BEGIN Data for this task

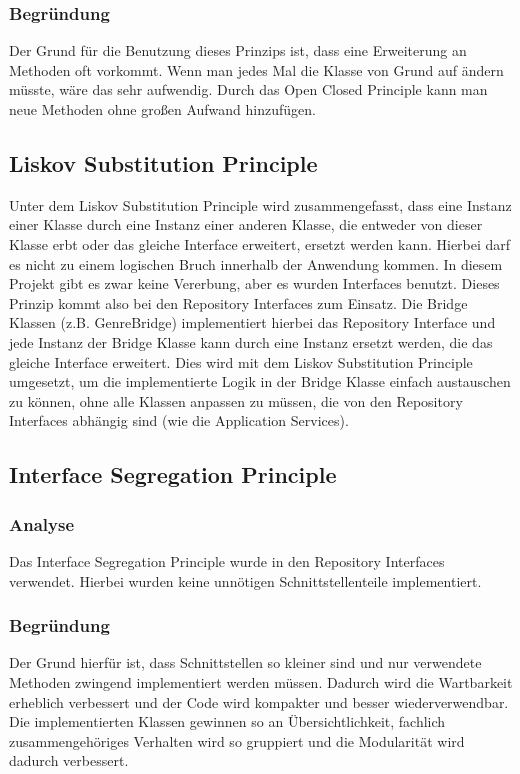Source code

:         \subsubsection{Begründung}
        Der Grund für die Benutzung dieses Prinzips ist, dass eine Erweiterung an Methoden oft vorkommt. Wenn man jedes Mal die Klasse von Grund auf ändern müsste, wäre das sehr aufwendig. Durch das Open Closed Principle kann man neue Methoden ohne großen Aufwand hinzufügen.

    \subsection{Liskov Substitution Principle}
        Unter dem Liskov Substitution Principle wird zusammengefasst, dass eine Instanz einer Klasse durch eine Instanz einer anderen Klasse, die entweder von dieser Klasse erbt oder das gleiche Interface erweitert, ersetzt werden kann. Hierbei darf es nicht zu einem logischen Bruch innerhalb der Anwendung kommen. In diesem Projekt gibt es zwar keine Vererbung, aber es wurden Interfaces benutzt. Dieses Prinzip kommt also bei den Repository Interfaces zum Einsatz. Die Bridge Klassen (z.B. GenreBridge) implementiert hierbei das Repository Interface und jede Instanz der Bridge Klasse kann durch eine Instanz ersetzt werden, die das gleiche Interface erweitert. Dies wird mit dem Liskov Substitution Principle umgesetzt, um die implementierte Logik in der Bridge Klasse einfach austauschen zu können, ohne alle Klassen anpassen zu müssen, die von den Repository Interfaces abhängig sind (wie die Application Services).

    \subsection{Interface Segregation Principle}
    
        \subsubsection{Analyse}
        Das Interface Segregation Principle wurde in den Repository Interfaces verwendet. Hierbei wurden keine unnötigen Schnittstellenteile implementiert.
        
        \subsubsection{Begründung}
        Der Grund hierfür ist, dass Schnittstellen so kleiner sind und nur verwendete Methoden zwingend implementiert werden müssen. Dadurch wird die Wartbarkeit erheblich verbessert und der Code wird kompakter und besser wiederverwendbar. Die implementierten Klassen gewinnen so an Übersichtlichkeit, fachlich zusammengehöriges Verhalten wird so gruppiert und die Modularität wird dadurch verbessert.

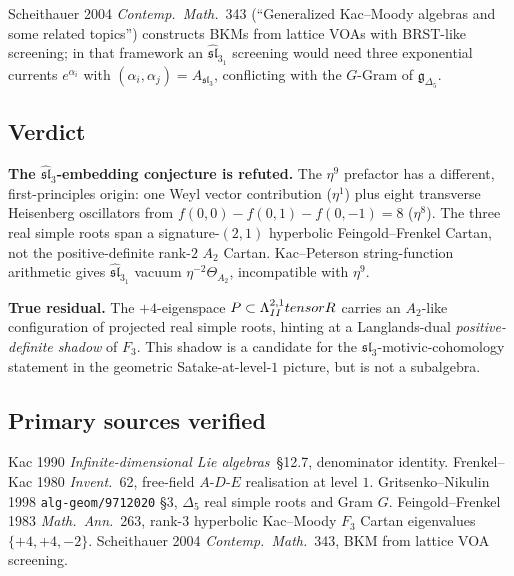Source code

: \documentclass[12pt]{article}
\providecommand{\gDelta}{\mathfrak{g}_{\Delta_5}}
\providecommand{\slhat}[1]{\widehat{\mathfrak{sl}}_{#1}}
\providecommand{\sl}[1]{\mathfrak{sl}_{#1}}
\providecommand{\LambII}{\Lambda^{2,1}_{II}}
\providecommand{\FF}{F_3}
\begin{document}
Scheithauer 2004 \emph{Contemp.\ Math.}~343 (``Generalized
Kac--Moody algebras and some related topics'') constructs
BKMs from lattice VOAs with BRST-like screening; in that
framework an $\slhat{3}_1$ screening would need three
exponential currents $e^{\alpha_i}$ with $(\alpha_i,\alpha_j) =
A_{\sl{3}}$, conflicting with the $G$-Gram of $\gDelta$.

\subsection*{Verdict}

\textbf{The $\slhat{3}$-embedding conjecture is refuted.} The
$\eta^9$ prefactor has a different, first-principles origin:
one Weyl vector contribution ($\eta^1$) plus eight transverse
Heisenberg oscillators from $f(0,0) - f(0,1) - f(0,-1) = 8$
($\eta^8$). The three real simple roots span a
signature-$(2,1)$ hyperbolic Feingold--Frenkel Cartan, not the
positive-definite rank-$2$ $A_2$ Cartan. Kac--Peterson
string-function arithmetic gives $\slhat{3}_1$ vacuum
$\eta^{-2}\Theta_{A_2}$, incompatible with $\eta^9$.

\textbf{True residual.} The $+4$-eigenspace $P \subset
\LambII \otimes \R$ carries an $A_2$-like configuration of
projected real simple roots, hinting at a Langlands-dual
\emph{positive-definite shadow} of $\FF$. This shadow is a
candidate for the $\sl{3}$-motivic-cohomology statement in
the geometric Satake-at-level-$1$ picture, but is not a
subalgebra.

\subsection*{Primary sources verified}

Kac 1990 \emph{Infinite-dimensional Lie algebras}~\S 12.7,
denominator identity. Frenkel--Kac 1980 \emph{Invent.}~62,
free-field $A$-$D$-$E$ realisation at level $1$.
Gritsenko--Nikulin 1998 \texttt{alg-geom/9712020} \S3,
$\Delta_5$ real simple roots and Gram $G$. Feingold--Frenkel
1983 \emph{Math.\ Ann.}~263, rank-$3$ hyperbolic Kac--Moody
$F_3$ Cartan eigenvalues $\{+4,+4,-2\}$. Scheithauer 2004
\emph{Contemp.\ Math.}~343, BKM from lattice VOA screening.
\end{document}
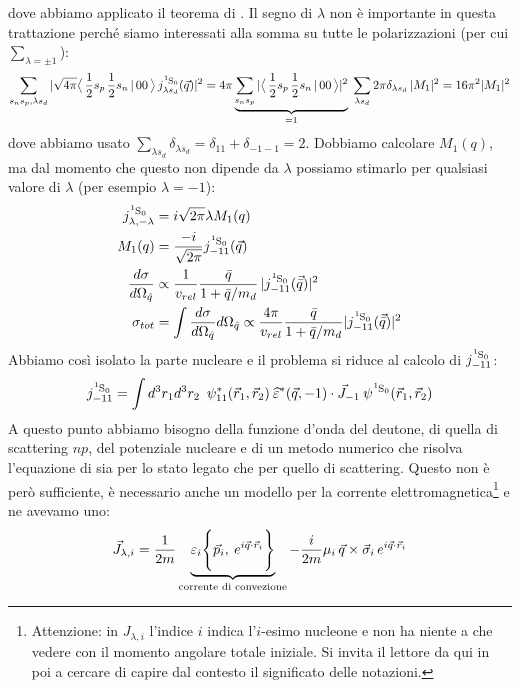 dove abbiamo applicato il teorema di \WE{}. Il segno di $\lambda$ non è importante in questa trattazione perché siamo interessati alla somma su tutte le polarizzazioni (per cui $\sum_{\lambda=\pm 1}$):
$$\sum_{s_ns_p,\lambda s_d}|\sqrt{4\pi} \clebs{\frac{1}{2}s_p\,\frac{1}{2}s_n}{00}\, j^{\ce{^1S_0}}_{\lambda s_d} (\vec{q})|^2 = 4\pi \underbrace{\sum_{s_ns_p}|\clebs{\frac{1}{2}s_p\,\frac{1}{2}s_n}{00}|^2}_{=1} \; \sum_{\lambda s_d} 2\pi \delta_{\lambda s_d}\,|M_1|^2 = 16\pi^2 |M_1|^2$$
dove abbiamo usato $\sum_{\lambda s_d}\delta_{\lambda s_d}=\delta_{11} + \delta_{-1-1} =2$. Dobbiamo calcolare $M_1(q)$, ma dal momento che questo non dipende da $\lambda$ possiamo stimarlo per qualsiasi valore di $\lambda$ (per esempio $\lambda = -1$):
\begin{displaymath}
\begin{aligned}
j^{\ce{^1S_0}}_{\lambda,-\lambda} &= i \sqrt{2\pi} \lambda M_1(q)\\
M_1(q) &= \frac{-i}{\sqrt{2\pi}} j^{\ce{^1S_0}}_{-11} (\vec{q}) \\
\frac{d\sigma}{d\Omega_{\hat{q}}} &\propto \frac{1}{v_{rel}} \frac{\bar{q}}{1+\bar{q}/m_d} \, |j^{\ce{^1S_0}}_{-11}(\vec{\bar{q}})|^2 \\
\sigma_{tot} &= \int \frac{d\sigma}{d\Omega_{\hat{q}}} d\Omega_{\hat{q}} \propto \frac{4\pi}{v_{rel}} \frac{\bar{q}}{1+\bar{q}/m_d} |j^{\ce{^1S_0}}_{-11}(\vec{\bar{q}})|^2
\end{aligned}
\end{displaymath}
Abbiamo così isolato la parte nucleare e il problema si riduce al calcolo di $j^{\ce{^1S_0}}_{-11}$:
$$j^{\ce{^1S_0}}_{-11} = \int d^3r_1 d^3r_2 \;\: \psi_{11}^*(\vec{r}_1,\vec{r}_2)\: \widehat{\varepsilon}^*(\vec{q},-1) \cdot\vec{J}_{-1}\:\psi^{\ce{^1S_0}}(\vec{r}_1,\vec{r}_2)$$
A questo punto abbiamo bisogno della funzione d'onda del deutone, di quella di scattering $np$, del potenziale nucleare e di un metodo numerico che risolva l'equazione di \Sch{} sia per lo stato legato che per quello di scattering. Questo non è però sufficiente, è necessario anche un modello per la corrente elettromagnetica\footnote{Attenzione: in $J_{\lambda,i}$ l'indice $i$ indica l'$i$-esimo nucleone e non ha niente a che vedere con il momento angolare totale iniziale. Si invita il lettore da qui in poi a cercare di capire dal contesto il significato delle notazioni.} e ne avevamo uno:
$$\vec{J}_{\lambda,i} = \frac{1}{2m} \underbrace{\varepsilon_i \Biggl \{ \vec{p}_i,\:e^{i\vec{q}\cdot\vec{r}_i} \Biggr \}}_\text{corrente di convezione} - \frac{i}{2m} \mu_i \, \vec{q}\times \vec{\sigma}_i\, e^{i\vec{q}\cdot\vec{r}_i}$$
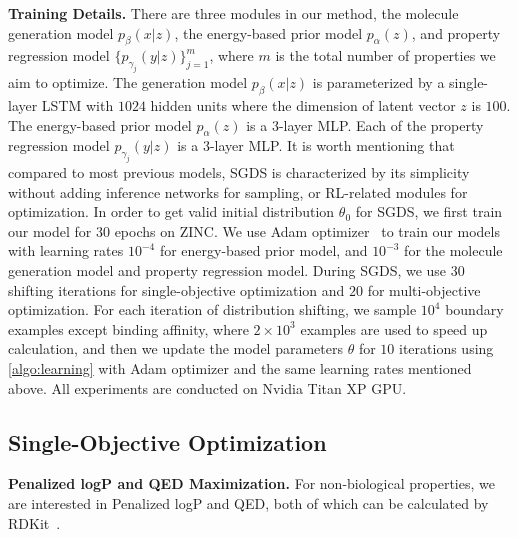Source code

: \documentclass[accepted]{uai2023} %
\newcommand{\todo}[1]{\textcolor{blue}{#1}}
\begin{document}



\textbf{Training Details.} There are three modules in our method, the molecule generation model $p_\beta(x|z)$, the energy-based prior model $p_\alpha(z)$, and property regression model $\{p_{\gamma_j}(y|z)\}_{j=1}^m$, where $m$ is the total number of properties we aim to optimize. The generation model $p_\beta(x|z)$ is parameterized by a single-layer LSTM with $1024$ hidden units where the dimension of latent vector $z$ is $100$. The energy-based prior model $p_\alpha(z)$ is a $3$-layer MLP. Each of the property regression model $p_{\gamma_j}(y|z)$ is a 3-layer MLP. It is worth mentioning that compared to most previous models, SGDS is characterized by its simplicity without adding inference networks for sampling, or RL-related modules for optimization. In order to get valid initial distribution $\theta_0$ for SGDS, we first train our model for $30$ epochs on ZINC. We use Adam optimizer~\citep{kingma2015adam} to train our models with learning rates $10^{-4}$ for energy-based prior model, and $10^{-3}$ for the molecule generation model and property regression model. During SGDS, we use $30$ shifting iterations for single-objective optimization and $20$ for multi-objective optimization. For each iteration of distribution shifting, we sample $10^4$ boundary examples except binding affinity, where $2\times10^3$ examples are used to speed up calculation, and then we update the model parameters $\theta$ for $10$ iterations using \cref{algo:learning} with Adam optimizer and the same learning rates mentioned above. All experiments are conducted on Nvidia Titan XP GPU.

\subsection{Single-Objective Optimization} %
\label{sub:single_property_optimization}
\textbf{Penalized logP and QED Maximization.} For non-biological properties, we are interested in Penalized logP and QED, both of which can be calculated by RDKit~\citep{landrum2013rdkit}. 
\end{document}
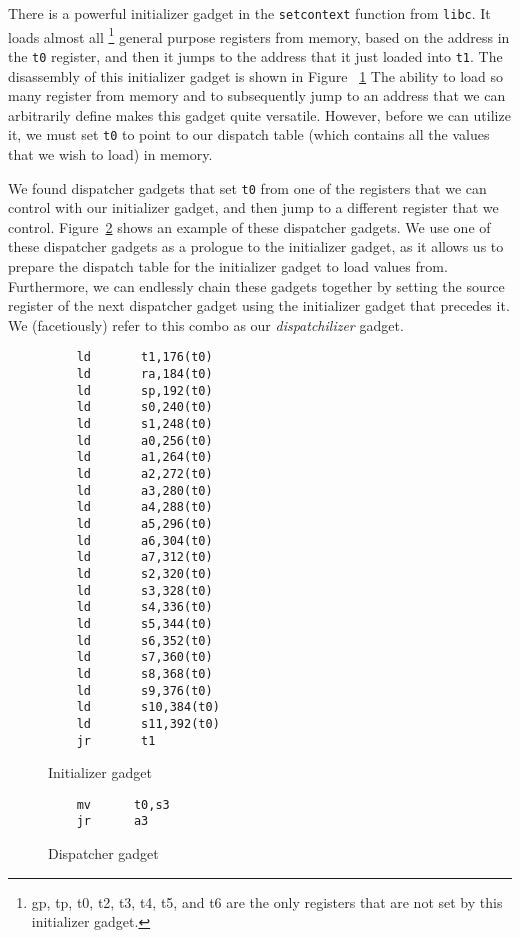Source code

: There is a powerful initializer gadget in the \verb|setcontext| function from
\verb|libc|. It loads almost all%
\footnote{gp, tp, t0, t2, t3, t4, t5, and t6 are the only registers that are not set by this
initializer gadget.}
general purpose registers from memory, based on the address in the \verb|t0|
register, and then it jumps to the address that it just loaded into \verb|t1|.
The disassembly of this initializer gadget is shown in Figure~%
\ref{initializer gadget} The ability to load so many register from memory and
to subsequently jump to an address that we can arbitrarily define makes this
gadget quite versatile. However, before we can utilize it, we must set \verb|t0|
to point to our dispatch table (which contains all the values that we wish to
load) in memory.

We found dispatcher gadgets that set \verb|t0| from one of the registers that we
can control with our initializer gadget, and then jump to a different register
that we control. Figure~\ref{dispatcher gadget} shows an example of these
dispatcher gadgets. We use one of these dispatcher gadgets as a prologue to the
initializer gadget, as it allows us to prepare the dispatch table for the
initializer gadget to load values from. Furthermore, we can endlessly chain
these gadgets together by setting the source register of the next dispatcher
gadget using the initializer gadget that precedes it. We (facetiously) refer to
this combo as our \textit{dispatchilizer} gadget.

\begin{figure}
    \caption{Initializer gadget}
    \label{initializer gadget}
    \begin{lstlisting}
    ld       t1,176(t0)
    ld       ra,184(t0)
    ld       sp,192(t0)
    ld	     s0,240(t0)
    ld	     s1,248(t0)
    ld	     a0,256(t0)
    ld	     a1,264(t0)
    ld	     a2,272(t0)
    ld	     a3,280(t0)
    ld	     a4,288(t0)
    ld	     a5,296(t0)
    ld	     a6,304(t0)
    ld	     a7,312(t0)
    ld	     s2,320(t0)
    ld	     s3,328(t0)
    ld	     s4,336(t0)
    ld	     s5,344(t0)
    ld	     s6,352(t0)
    ld	     s7,360(t0)
    ld	     s8,368(t0)
    ld	     s9,376(t0)
    ld	     s10,384(t0)
    ld	     s11,392(t0)
    jr	     t1
    \end{lstlisting}
\end{figure}

\begin{figure}
    \caption{Dispatcher gadget}
    \label{dispatcher gadget}
    \begin{lstlisting}
    mv      t0,s3
    jr      a3
    \end{lstlisting}
\end{figure}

END Data for this task

- _Your instructions_
Starting at the line that contains "initializer gadget, as", retype each remaining line of the records exactly; that line and the last line are both included.

- _Answer box_
initializer gadget, as it allows us to prepare the dispatch table for the
initializer gadget to load values from. Furthermore, we can endlessly chain
these gadgets together by setting the source register of the next dispatcher
gadget using the initializer gadget that precedes it. We (facetiously) refer to
this combo as our \textit{dispatchilizer} gadget.

\begin{figure}
    \caption{Initializer gadget}
    \label{initializer gadget}
    \begin{lstlisting}
    ld       t1,176(t0)
    ld       ra,184(t0)
    ld       sp,192(t0)
    ld	     s0,240(t0)
    ld	     s1,248(t0)
    ld	     a0,256(t0)
    ld	     a1,264(t0)
    ld	     a2,272(t0)
    ld	     a3,280(t0)
    ld	     a4,288(t0)
    ld	     a5,296(t0)
    ld	     a6,304(t0)
    ld	     a7,312(t0)
    ld	     s2,320(t0)
    ld	     s3,328(t0)
    ld	     s4,336(t0)
    ld	     s5,344(t0)
    ld	     s6,352(t0)
    ld	     s7,360(t0)
    ld	     s8,368(t0)
    ld	     s9,376(t0)
    ld	     s10,384(t0)
    ld	     s11,392(t0)
    jr	     t1
    \end{lstlisting}
\end{figure}

\begin{figure}
    \caption{Dispatcher gadget}
    \label{dispatcher gadget}
    \begin{lstlisting}
    mv      t0,s3
    jr      a3
    \end{lstlisting}
\end{figure}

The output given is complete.